Data supplied:
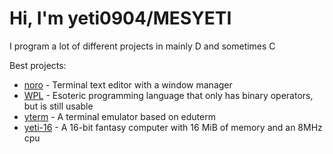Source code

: # Hi, I'm yeti0904/MESYETI
I program a lot of different projects in mainly D and sometimes C

Best projects:
- [noro](https://github.com/yeti0904/noro) - Terminal text editor with a window manager
- [WPL](https://github.com/yeti0904/WPL) - Esoteric programming language that only has binary operators, but is still usable
- [yterm](https://github.com/yeti0904/yterm) - A terminal emulator based on eduterm
- [yeti-16](https://github.com/yeti0904/yeti-16) - A 16-bit fantasy computer with 16 MiB of memory and an 8MHz cpu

Task directions: Give back every entry in its exact wording, leaving the pictures out.

Solution:
Source code

: # Hi, I'm yeti0904/MESYETI
I program a lot of different projects in mainly D and sometimes C

Best projects:
- [noro](https://github.com/yeti0904/noro) - Terminal text editor with a window manager
- [WPL](https://github.com/yeti0904/WPL) - Esoteric programming language that only has binary operators, but is still usable
- [yterm](https://github.com/yeti0904/yterm) - A terminal emulator based on eduterm
- [yeti-16](https://github.com/yeti0904/yeti-16) - A 16-bit fantasy computer with 16 MiB of memory and an 8MHz cpu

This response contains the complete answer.